All the demonstration are performed on this repository : https://bitbucket.org/sangeet259/hg_grep_all

*You can try to reproduce the following results by cloning it*

Okay, now coming to the point.
This is the output of hg grep "ruleid" --all on that repo.

histedit.py:6:-:        # So adding a ruleid in the last line !
histedit.py:6:-:                    ruleid = rule.strip().split(' ', 1)[0]
histedit.py:6:-:                    _ctx = scmutil.revsingle(state.repo, ruleid)
histedit.py:6:-:                    raise error.ParseError("invalid changeset %s" % ruleid)
histedit.py:6:+:                    ruleid = rule.strip().split(' ', 1)[0]
histedit.py:6:+:                    _ctx = scmutil.revsingle(state.repo, ruleid)
histedit.py:6:+:                    raise error.ParseError("invalid changeset %s" % ruleid)
histedit.py:5:-:                    ruleid = rule.strip().split(' ', 1)[0]
histedit.py:5:-:                    _ctx = scmutil.revsingle(state.repo, ruleid)
histedit.py:5:-:                    raise error.ParseError("invalid changeset %s" % ruleid)
histedit.py:5:+:        # So adding a ruleid in the last line !
histedit.py:5:+:                    ruleid = rule.strip().split(' ', 1)[0]
histedit.py:5:+:                    _ctx = scmutil.revsingle(state.repo, ruleid)
histedit.py:5:+:                    raise error.ParseError("invalid changeset %s" % ruleid)
histedit.py:4:-:        #     rev = node.bin(ruleid)
histedit.py:4:-:        #         _ctx = scmutil.revsingle(state.repo, ruleid)
histedit.py:4:-:        #         raise error.ParseError("invalid changeset %s" % ruleid)
histedit.py:4:-:                    ruleid = rule.strip().split(' ', 1)[0]
histedit.py:4:-:                    _ctx = scmutil.revsingle(state.repo, ruleid)
histedit.py:4:-:                    raise error.ParseError("invalid changeset %s" % ruleid)
histedit.py:4:+:        # ruleid bruhh.
histedit.py:4:+:        #     rev = node.bin(ruleid)
histedit.py:4:+:        #         _ctx = scmutil.revsingle(state.repo, ruleid)
histedit.py:4:+:        #         raise error.ParseError("invalid changeset %s" % ruleid)
histedit.py:4:+:                    ruleid = rule.strip().split(' ', 1)[0]
histedit.py:4:+:                    _ctx = scmutil.revsingle(state.repo, ruleid)
histedit.py:4:+:                    raise error.ParseError("invalid changeset %s" % ruleid)
histedit.py:3:-:        # ruleid = rule.strip().split(' ', 1)[0]
histedit.py:0:+:        # ruleid = rule.strip().split(' ', 1)[0]
histedit.py:0:+:        # # ruleid can be anything from rev numbers, hashes, "bookmarks" etc
histedit.py:0:+:        #     rev = node.bin(ruleid)
histedit.py:0:+:        #         _ctx = scmutil.revsingle(state.repo, ruleid)
histedit.py:0:+:        #         raise error.ParseError("invalid changeset %s" % ruleid)
histedit.py:0:+:                    ruleid = rule.strip().split(' ', 1)[0]
histedit.py:0:+:                    _ctx = scmutil.revsingle(state.repo, ruleid)
histedit.py:0:+:                    raise error.ParseError("invalid changeset %s" % ruleid)

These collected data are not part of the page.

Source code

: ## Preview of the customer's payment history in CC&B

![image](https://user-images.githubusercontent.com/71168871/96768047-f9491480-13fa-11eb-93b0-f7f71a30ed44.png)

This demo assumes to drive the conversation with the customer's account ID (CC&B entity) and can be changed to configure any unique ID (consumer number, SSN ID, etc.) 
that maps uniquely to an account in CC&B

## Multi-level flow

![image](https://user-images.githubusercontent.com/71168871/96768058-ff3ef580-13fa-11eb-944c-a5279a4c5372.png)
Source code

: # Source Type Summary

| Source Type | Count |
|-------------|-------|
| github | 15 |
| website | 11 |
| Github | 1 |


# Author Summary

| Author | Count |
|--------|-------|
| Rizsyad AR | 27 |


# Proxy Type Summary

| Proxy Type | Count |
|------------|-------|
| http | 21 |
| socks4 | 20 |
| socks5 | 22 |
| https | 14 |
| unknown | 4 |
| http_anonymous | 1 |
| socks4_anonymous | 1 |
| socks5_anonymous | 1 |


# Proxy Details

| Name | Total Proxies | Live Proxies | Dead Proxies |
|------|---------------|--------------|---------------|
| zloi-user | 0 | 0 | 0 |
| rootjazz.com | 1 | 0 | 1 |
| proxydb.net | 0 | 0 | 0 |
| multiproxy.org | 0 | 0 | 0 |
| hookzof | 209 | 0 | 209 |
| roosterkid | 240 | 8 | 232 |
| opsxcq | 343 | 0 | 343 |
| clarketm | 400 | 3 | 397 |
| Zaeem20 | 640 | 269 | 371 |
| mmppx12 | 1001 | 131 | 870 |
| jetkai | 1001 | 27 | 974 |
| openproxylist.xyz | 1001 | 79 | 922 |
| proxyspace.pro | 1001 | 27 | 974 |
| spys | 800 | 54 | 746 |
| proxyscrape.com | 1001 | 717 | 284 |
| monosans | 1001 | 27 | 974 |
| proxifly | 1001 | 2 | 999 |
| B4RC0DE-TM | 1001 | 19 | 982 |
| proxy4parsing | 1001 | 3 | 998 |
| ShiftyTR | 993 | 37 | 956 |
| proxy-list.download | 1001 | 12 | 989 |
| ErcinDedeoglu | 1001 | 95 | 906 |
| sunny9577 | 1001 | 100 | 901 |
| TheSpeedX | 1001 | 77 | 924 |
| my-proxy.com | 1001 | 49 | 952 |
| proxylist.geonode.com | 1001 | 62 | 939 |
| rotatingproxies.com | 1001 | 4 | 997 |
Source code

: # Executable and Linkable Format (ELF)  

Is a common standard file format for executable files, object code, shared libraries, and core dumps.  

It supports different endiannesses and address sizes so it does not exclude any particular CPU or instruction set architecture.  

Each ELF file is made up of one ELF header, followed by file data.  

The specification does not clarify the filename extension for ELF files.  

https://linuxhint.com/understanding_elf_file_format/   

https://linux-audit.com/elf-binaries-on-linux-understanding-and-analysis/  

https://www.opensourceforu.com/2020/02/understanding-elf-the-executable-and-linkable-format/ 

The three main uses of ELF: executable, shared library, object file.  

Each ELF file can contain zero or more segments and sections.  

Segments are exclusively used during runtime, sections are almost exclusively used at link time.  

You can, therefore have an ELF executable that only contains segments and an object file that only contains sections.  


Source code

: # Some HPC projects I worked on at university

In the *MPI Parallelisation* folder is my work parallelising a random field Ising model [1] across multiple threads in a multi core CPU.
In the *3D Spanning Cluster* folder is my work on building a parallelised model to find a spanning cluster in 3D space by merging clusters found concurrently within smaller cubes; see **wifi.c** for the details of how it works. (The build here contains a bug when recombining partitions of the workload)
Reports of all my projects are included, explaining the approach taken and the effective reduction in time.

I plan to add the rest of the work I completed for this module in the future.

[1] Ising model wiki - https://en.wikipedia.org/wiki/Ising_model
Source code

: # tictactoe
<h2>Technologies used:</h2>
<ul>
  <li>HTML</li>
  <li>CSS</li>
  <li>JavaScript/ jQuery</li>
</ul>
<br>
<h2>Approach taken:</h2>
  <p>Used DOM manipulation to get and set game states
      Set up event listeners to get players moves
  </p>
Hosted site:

This is what we expect. Now if you do hg grep -r 0:tip "ruleid" --all, what you want is that the older hits are shown first, that we start from the oldest revision and iterate upto the latest revision. But the result is unexpected :
Output of **hg grep -r 0:tip "ruleid" --all** on that repo.

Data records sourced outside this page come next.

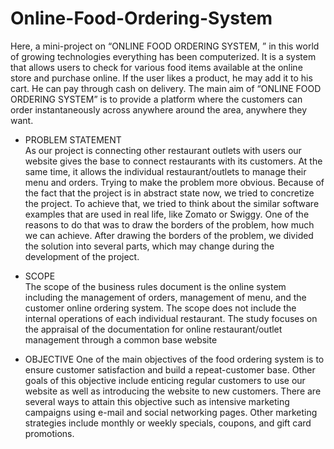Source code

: # Online-Food-Ordering-System

Here, a mini-project on “ONLINE FOOD ORDERING SYSTEM, ” in this world of growing technologies everything has been computerized. It is a system that allows users to check for various food items available at the online store and purchase online. If the user likes a product, he may add it to his cart. He can pay through cash on delivery. The main aim of “ONLINE FOOD ORDERING SYSTEM” is to provide a platform where the customers can order instantaneously across anywhere around the area, anywhere they want.

 - PROBLEM STATEMENT     
    As our project is connecting other restaurant outlets with users our website gives the base to connect restaurants with its customers. At the same time, it allows the individual restaurant/outlets to manage their menu and orders.  Trying to make the problem more obvious. Because of the fact that the project is in abstract state now, we tried to concretize the project. To achieve that, we tried to think about the similar software examples that are used in real life, like Zomato or Swiggy. One of the reasons to do that was to draw the borders of the problem, how much we can achieve. After drawing the borders of the problem, we divided the solution into several parts, which may change during the development of the project.
    
 - SCOPE  
    The  scope  of  the  business  rules  document  is  the  online  system  including  the management of orders, management of menu, and the customer online ordering system.  The scope does not include the internal operations of each individual restaurant. The study focuses on the appraisal of the documentation for online restaurant/outlet management through a common base website 
    
 -  OBJECTIVE
     One  of  the  main  objectives  of  the  food  ordering  system  is  to  ensure  customer satisfaction and build a repeat-customer base. Other goals of this objective include enticing regular customers to use our website as well as introducing the website to new customers. There are several ways to attain this objective such as intensive marketing campaigns using e-mail and social networking pages. Other marketing strategies include monthly or weekly specials, coupons, and gift card promotions.  
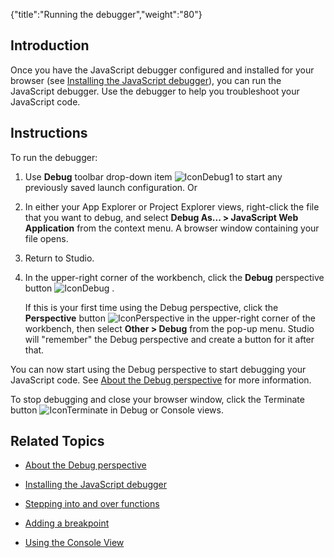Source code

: {"title":"Running the debugger","weight":"80"} 

## Introduction

Once you have the JavaScript debugger configured and installed for your browser (see [Installing the JavaScript debugger](/docs/appc/Axway_Appcelerator_Studio/Axway_Appcelerator_Studio_Guide/Web_Development/JavaScript_Development/Debugging_JavaScript/Installing_the_JavaScript_debugger/)), you can run the JavaScript debugger. Use the debugger to help you troubleshoot your JavaScript code.

## Instructions

To run the debugger:

1.  Use **Debug** toolbar drop-down item ![IconDebug1](/Images/appc/download/attachments/30083109/IconDebug1.png) to start any previously saved launch configuration. Or
    
2.  In either your App Explorer or Project Explorer views, right-click the file that you want to debug, and select **Debug As... > JavaScript Web Application** from the context menu. A browser window containing your file opens.
    
3.  Return to Studio.
    
4.  In the upper-right corner of the workbench, click the **Debug** perspective button ![IconDebug](/Images/appc/download/attachments/30083109/IconDebug.png) .
    
    If this is your first time using the Debug perspective, click the **Perspective** button ![IconPerspective](/Images/appc/download/attachments/30083109/IconPerspective.png) in the upper-right corner of the workbench, then select **Other > Debug** from the pop-up menu. Studio will "remember" the Debug perspective and create a button for it after that.
    

You can now start using the Debug perspective to start debugging your JavaScript code. See [About the Debug perspective](/docs/appc/Axway_Appcelerator_Studio/Axway_Appcelerator_Studio_Guide/Web_Development/JavaScript_Development/Debugging_JavaScript/About_the_Debug_perspective/) for more information.

To stop debugging and close your browser window, click the Terminate button ![IconTerminate](/Images/appc/download/attachments/30083109/IconTerminate.png) in Debug or Console views.

## Related Topics

*   [About the Debug perspective](/docs/appc/Axway_Appcelerator_Studio/Axway_Appcelerator_Studio_Guide/Web_Development/JavaScript_Development/Debugging_JavaScript/About_the_Debug_perspective/)
    
*   [Installing the JavaScript debugger](/docs/appc/Axway_Appcelerator_Studio/Axway_Appcelerator_Studio_Guide/Web_Development/JavaScript_Development/Debugging_JavaScript/Installing_the_JavaScript_debugger/)
    
*   [Stepping into and over functions](/docs/appc/Axway_Appcelerator_Studio/Axway_Appcelerator_Studio_Guide/Web_Development/JavaScript_Development/Debugging_JavaScript/Stepping_into_and_over_functions/)
    
*   [Adding a breakpoint](/docs/appc/Axway_Appcelerator_Studio/Axway_Appcelerator_Studio_Guide/Web_Development/JavaScript_Development/Debugging_JavaScript/Adding_a_breakpoint/)
    
*   [Using the Console View](/docs/appc/Axway_Appcelerator_Studio/Axway_Appcelerator_Studio_Guide/Web_Development/JavaScript_Development/Debugging_JavaScript/Using_the_Console_View/)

histedit.py:0:+:        # ruleid = rule.strip().split(' ', 1)[0]
histedit.py:0:+:        # # ruleid can be anything from rev numbers, hashes, "bookmarks" etc
histedit.py:0:+:        #     rev = node.bin(ruleid)
histedit.py:0:+:        #         _ctx = scmutil.revsingle(state.repo, ruleid)
histedit.py:0:+:        #         raise error.ParseError("invalid changeset %s" % ruleid)
histedit.py:0:+:            ruleid = rule.strip().split(' ', 1)[0]
histedit.py:0:+:            _ctx = scmutil.revsingle(state.repo, ruleid)
histedit.py:0:+:            raise error.ParseError("invalid changeset %s" % ruleid)
histedit.py:3:+:        # # ruleid can be anything from rev numbers, hashes, "bookmarks" etc
histedit.py:3:+:        #     rev = node.bin(ruleid)
histedit.py:3:+:        #         _ctx = scmutil.revsingle(state.repo, ruleid)
histedit.py:3:+:        #         raise error.ParseError("invalid changeset %s" % ruleid)
histedit.py:3:+:            ruleid = rule.strip().split(' ', 1)[0]
histedit.py:3:+:            _ctx = scmutil.revsingle(state.repo, ruleid)
histedit.py:3:+:            raise error.ParseError("invalid changeset %s" % ruleid)
histedit.py:4:+:        # # ruleid can be anything from rev numbers, hashes, "bookmarks" etc
histedit.py:4:+:        # ruleid bruhh.
histedit.py:4:+:        #     rev = node.bin(ruleid)
histedit.py:4:+:        #         _ctx = scmutil.revsingle(state.repo, ruleid)
histedit.py:4:+:        #         raise error.ParseError("invalid changeset %s" % ruleid)
histedit.py:4:+:            ruleid = rule.strip().split(' ', 1)[0]
histedit.py:4:+:            _ctx = scmutil.revsingle(state.repo, ruleid)
histedit.py:4:+:            raise error.ParseError("invalid changeset %s" % ruleid)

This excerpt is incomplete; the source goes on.